| Your instructions |
Some of the lines below need repeating. Reproduce exactly those between the lines holding "SolarWinds Attack (2020)**" and "- Impact: The breach compromised", inclusive.

| Stored data |

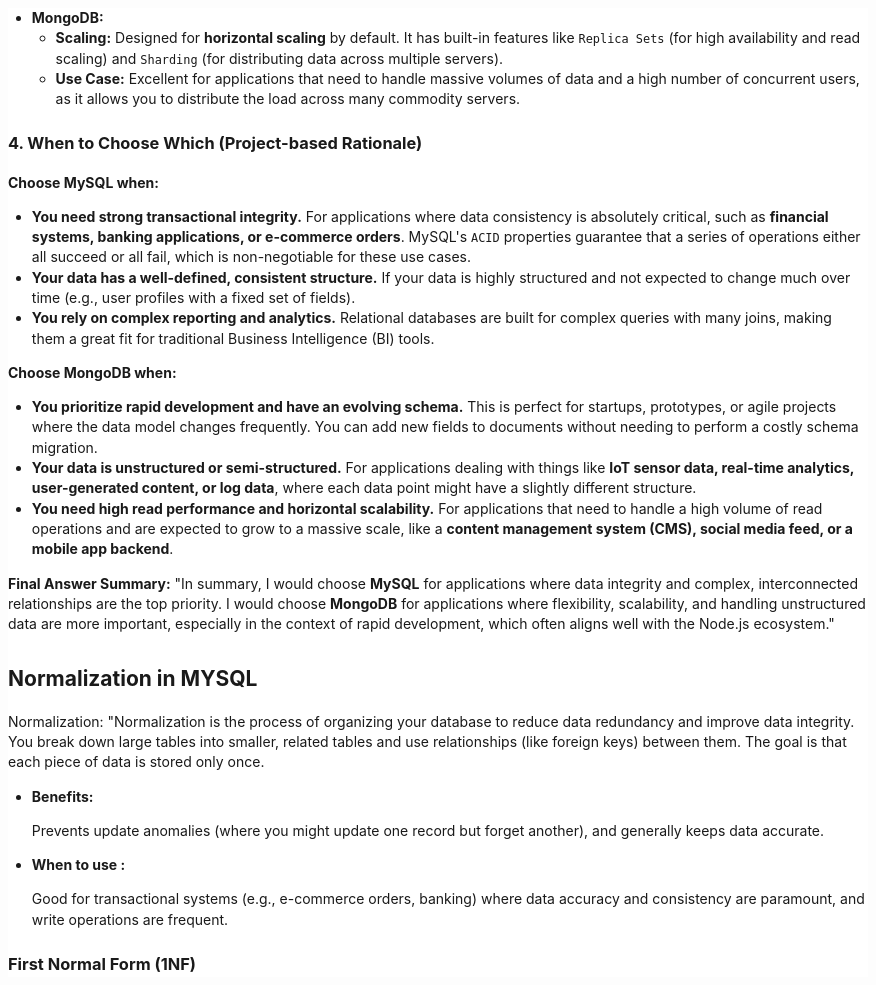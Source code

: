 - **MongoDB:**
  - **Scaling:** Designed for **horizontal scaling** by default. It has built-in features like `Replica Sets` (for high availability and read scaling) and `Sharding` (for distributing data across multiple servers).
  - **Use Case:** Excellent for applications that need to handle massive volumes of data and a high number of concurrent users, as it allows you to distribute the load across many commodity servers.

### **4. When to Choose Which (Project-based Rationale)**

**Choose MySQL when:**

- **You need strong transactional integrity.** For applications where data consistency is absolutely critical, such as **financial systems, banking applications, or e-commerce orders**. MySQL's `ACID` properties guarantee that a series of operations either all succeed or all fail, which is non-negotiable for these use cases.
- **Your data has a well-defined, consistent structure.** If your data is highly structured and not expected to change much over time (e.g., user profiles with a fixed set of fields).
- **You rely on complex reporting and analytics.** Relational databases are built for complex queries with many joins, making them a great fit for traditional Business Intelligence (BI) tools.

**Choose MongoDB when:**

- **You prioritize rapid development and have an evolving schema.** This is perfect for startups, prototypes, or agile projects where the data model changes frequently. You can add new fields to documents without needing to perform a costly schema migration.
- **Your data is unstructured or semi-structured.** For applications dealing with things like **IoT sensor data, real-time analytics, user-generated content, or log data**, where each data point might have a slightly different structure.
- **You need high read performance and horizontal scalability.** For applications that need to handle a high volume of read operations and are expected to grow to a massive scale, like a **content management system (CMS), social media feed, or a mobile app backend**.

**Final Answer Summary:** "In summary, I would choose **MySQL** for applications where data integrity and complex, interconnected relationships are the top priority. I would choose **MongoDB** for applications where flexibility, scalability, and handling unstructured data are more important, especially in the context of rapid development, which often aligns well with the Node.js ecosystem."

## Normalization in MYSQL

Normalization: "Normalization is the process of organizing your database to reduce data redundancy and improve data integrity. You break down large tables into smaller, related tables and use relationships (like foreign keys) between them. The goal is that each piece of data is stored only once.

- **Benefits:**

    Prevents update anomalies (where you might update one record but forget another), and generally keeps data accurate.

- **When to use :**

    Good for transactional systems (e.g., e-commerce orders, banking) where data accuracy and consistency are paramount, and write operations are frequent.

### First Normal Form (1NF)
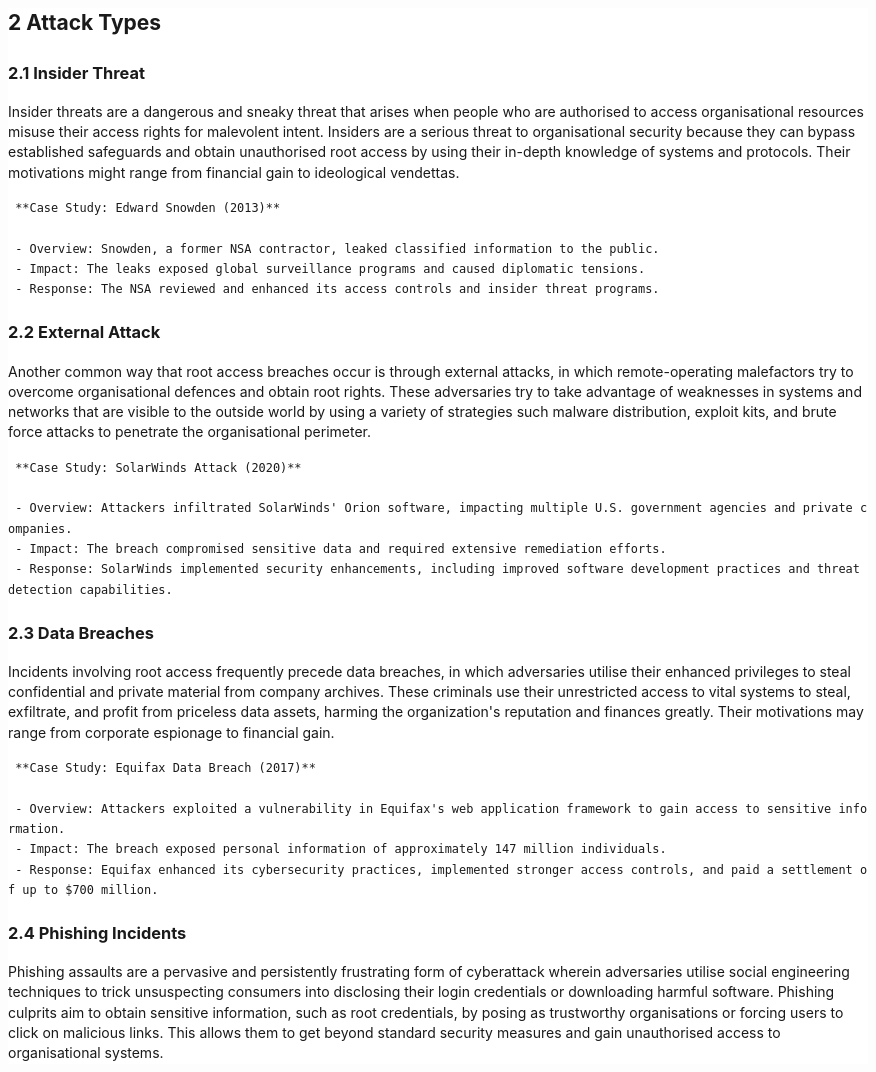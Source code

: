 ## 2 Attack Types  

### 2.1 Insider Threat  

Insider threats are a dangerous and sneaky threat that arises when people who are authorised to access organisational resources misuse their access rights for malevolent intent. Insiders are a serious threat to organisational security because they can bypass established safeguards and obtain unauthorised root access by using their in-depth knowledge of systems and protocols. Their motivations might range from financial gain to ideological vendettas.  

     **Case Study: Edward Snowden (2013)**

     - Overview: Snowden, a former NSA contractor, leaked classified information to the public.
     - Impact: The leaks exposed global surveillance programs and caused diplomatic tensions.
     - Response: The NSA reviewed and enhanced its access controls and insider threat programs.


### 2.2 External Attack

Another common way that root access breaches occur is through external attacks, in which remote-operating malefactors try to overcome organisational defences and obtain root rights. These adversaries try to take advantage of weaknesses in systems and networks that are visible to the outside world by using a variety of strategies such malware distribution, exploit kits, and brute force attacks to penetrate the organisational perimeter.  

     **Case Study: SolarWinds Attack (2020)**

     - Overview: Attackers infiltrated SolarWinds' Orion software, impacting multiple U.S. government agencies and private companies.
     - Impact: The breach compromised sensitive data and required extensive remediation efforts.
     - Response: SolarWinds implemented security enhancements, including improved software development practices and threat detection capabilities.


### 2.3 Data Breaches

Incidents involving root access frequently precede data breaches, in which adversaries utilise their enhanced privileges to steal confidential and private material from company archives. These criminals use their unrestricted access to vital systems to steal, exfiltrate, and profit from priceless data assets, harming the organization's reputation and finances greatly. Their motivations may range from corporate espionage to financial gain. 

     **Case Study: Equifax Data Breach (2017)**

     - Overview: Attackers exploited a vulnerability in Equifax's web application framework to gain access to sensitive information.
     - Impact: The breach exposed personal information of approximately 147 million individuals.
     - Response: Equifax enhanced its cybersecurity practices, implemented stronger access controls, and paid a settlement of up to $700 million.

### 2.4 Phishing Incidents

Phishing assaults are a pervasive and persistently frustrating form of cyberattack wherein adversaries utilise social engineering techniques to trick unsuspecting consumers into disclosing their login credentials or downloading harmful software. Phishing culprits aim to obtain sensitive information, such as root credentials, by posing as trustworthy organisations or forcing users to click on malicious links. This allows them to get beyond standard security measures and gain unauthorised access to organisational systems. 
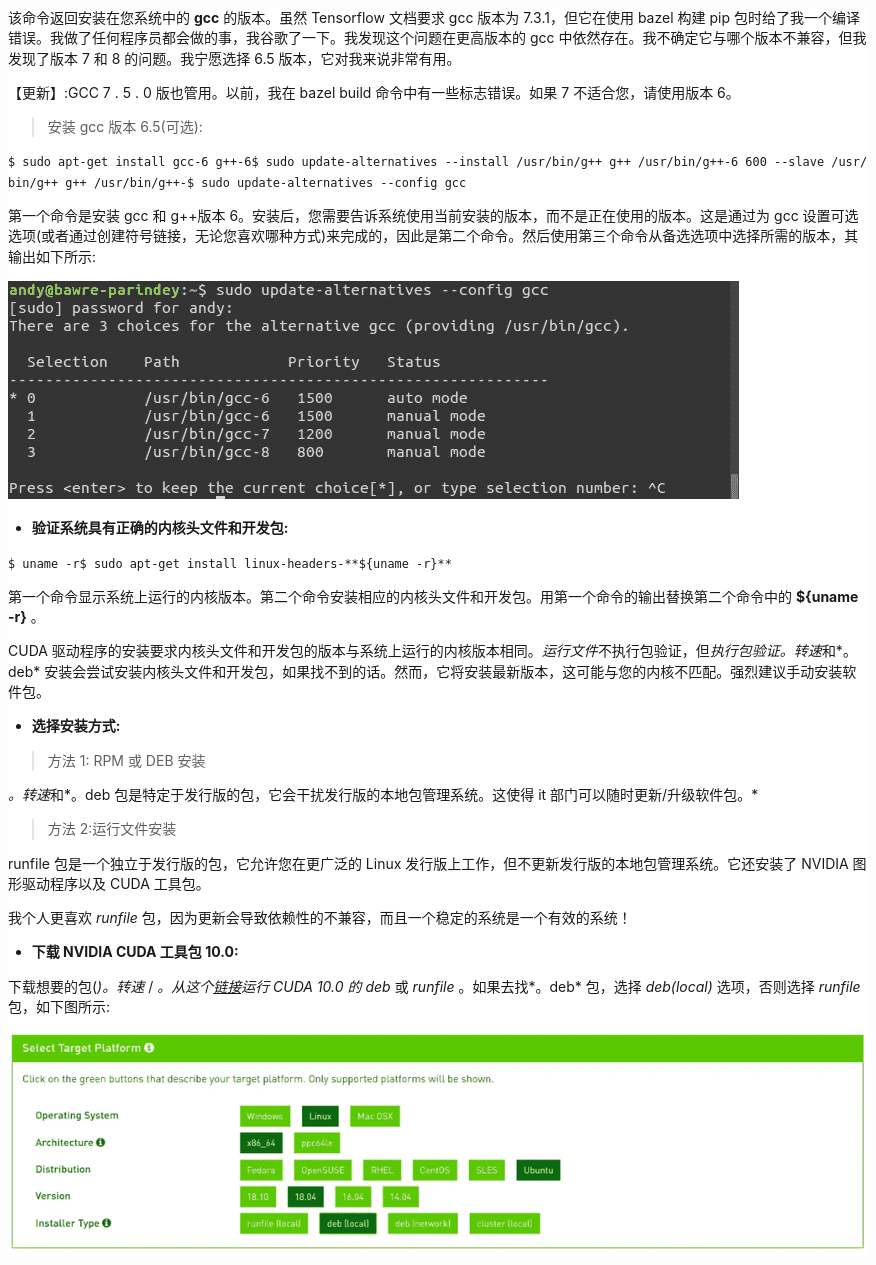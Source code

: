 该命令返回安装在您系统中的 **gcc** 的版本。虽然 Tensorflow 文档要求 gcc 版本为 7.3.1，但它在使用 bazel 构建 pip 包时给了我一个编译错误。我做了任何程序员都会做的事，我谷歌了一下。我发现这个问题在更高版本的 gcc 中依然存在。我不确定它与哪个版本不兼容，但我发现了版本 7 和 8 的问题。我宁愿选择 6.5 版本，它对我来说非常有用。

【更新】:GCC 7 . 5 . 0 版也管用。以前，我在 bazel build 命令中有一些标志错误。如果 7 不适合您，请使用版本 6。

> 安装 gcc 版本 6.5(可选):

```
$ sudo apt-get install gcc-6 g++-6$ sudo update-alternatives --install /usr/bin/g++ g++ /usr/bin/g++-6 600 --slave /usr/bin/g++ g++ /usr/bin/g++-$ sudo update-alternatives --config gcc
```

第一个命令是安装 gcc 和 g++版本 6。安装后，您需要告诉系统使用当前安装的版本，而不是正在使用的版本。这是通过为 gcc 设置可选选项(或者通过创建符号链接，无论您喜欢哪种方式)来完成的，因此是第二个命令。然后使用第三个命令从备选选项中选择所需的版本，其输出如下所示:

![](img/6290d726ad629c459905d27e90e2a806.png)

*   **验证系统具有正确的内核头文件和开发包:**

```
$ uname -r$ sudo apt-get install linux-headers-**${uname -r}**
```

第一个命令显示系统上运行的内核版本。第二个命令安装相应的内核头文件和开发包。用第一个命令的输出替换第二个命令中的 **${uname -r}** 。

CUDA 驱动程序的安装要求内核头文件和开发包的版本与系统上运行的内核版本相同。*运行文件*不执行包验证，但*执行包验证。转速*和*。deb* 安装会尝试安装内核头文件和开发包，如果找不到的话。然而，它将安装最新版本，这可能与您的内核不匹配。强烈建议手动安装软件包。

*   **选择安装方式:**

> 方法 1: RPM 或 DEB 安装

*。转速*和*。deb 包是特定于发行版的包，它会干扰发行版的本地包管理系统。这使得 it 部门可以随时更新/升级软件包。*

> 方法 2:运行文件安装

runfile 包是一个独立于发行版的包，它允许您在更广泛的 Linux 发行版上工作，但不更新发行版的本地包管理系统。它还安装了 NVIDIA 图形驱动程序以及 CUDA 工具包。

我个人更喜欢 *runfile* 包，因为更新会导致依赖性的不兼容，而且一个稳定的系统是一个有效的系统！

*   **下载 NVIDIA CUDA 工具包 10.0:**

下载想要的包(*)。转速* / *。从这个[链接](https://developer.nvidia.com/cuda-10.0-download-archive)运行 CUDA 10.0 的 deb* 或 *runfile* 。如果去找*。deb* 包，选择 *deb(local)* 选项，否则选择 *runfile* 包，如下图所示:

![](img/95293a901a49c088e8196a7ee1cdff7d.png)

| Response |
     **Case Study: SolarWinds Attack (2020)**

     - Overview: Attackers infiltrated SolarWinds' Orion software, impacting multiple U.S. government agencies and private companies.
     - Impact: The breach compromised sensitive data and required extensive remediation efforts.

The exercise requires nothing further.